__INSTRUCTIONS FOR THE TASK__: Search the listing below for the word "ECMAScript" and return each line that contains it.

__MATERIAL FOR THE TASK__:
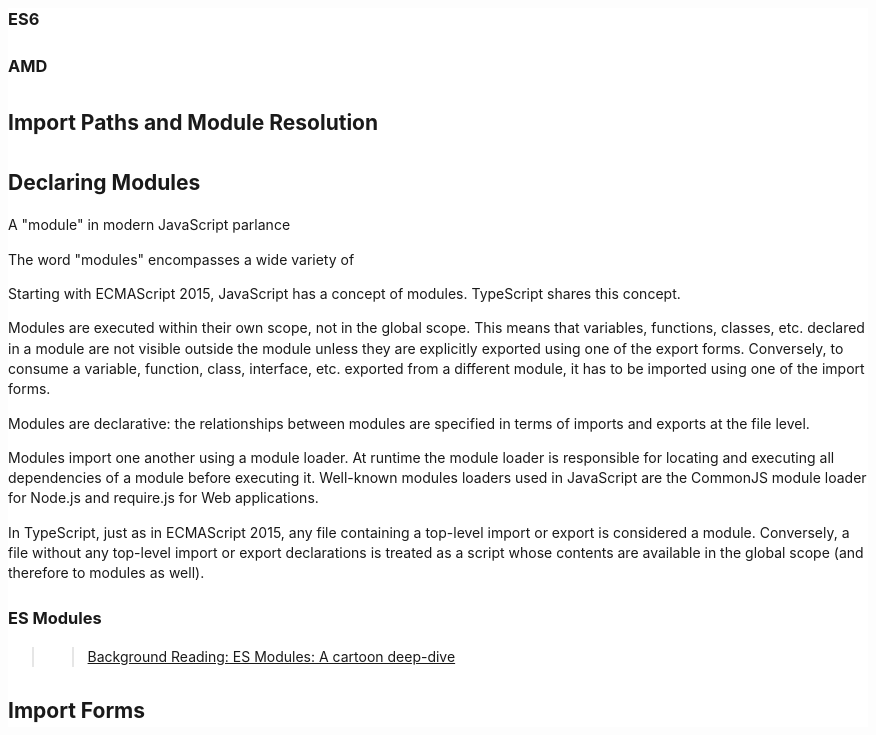 ### ES6



### AMD



## Import Paths and Module Resolution

## Declaring Modules



A "module" in modern JavaScript parlance 

The word "modules" encompasses a wide variety of 

Starting with ECMAScript 2015, JavaScript has a concept of modules.
TypeScript shares this concept.

Modules are executed within their own scope, not in the global scope.
This means that variables, functions, classes, etc. declared in a module are not visible outside the module unless they are explicitly exported using one of the export forms.
Conversely, to consume a variable, function, class, interface, etc. exported from a different module, it has to be imported using one of the import forms.

Modules are declarative: the relationships between modules are specified in terms of imports and exports at the file level.

Modules import one another using a module loader.
At runtime the module loader is responsible for locating and executing all dependencies of a module before executing it.
Well-known modules loaders used in JavaScript are the CommonJS module loader for Node.js and require.js for Web applications.

In TypeScript, just as in ECMAScript 2015, any file containing a top-level import or export is considered a module.
Conversely, a file without any top-level import or export declarations is treated as a script whose contents are available in the global scope (and therefore to modules as well).


### ES Modules

>> [Background Reading: ES Modules: A cartoon deep-dive](https://hacks.mozilla.org/2018/03/es-modules-a-cartoon-deep-dive/)






## Import Forms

__RESPONSE AREA__:
Starting with ECMAScript 2015, JavaScript has a concept of modules.
In TypeScript, just as in ECMAScript 2015, any file containing a top-level import or export is considered a module.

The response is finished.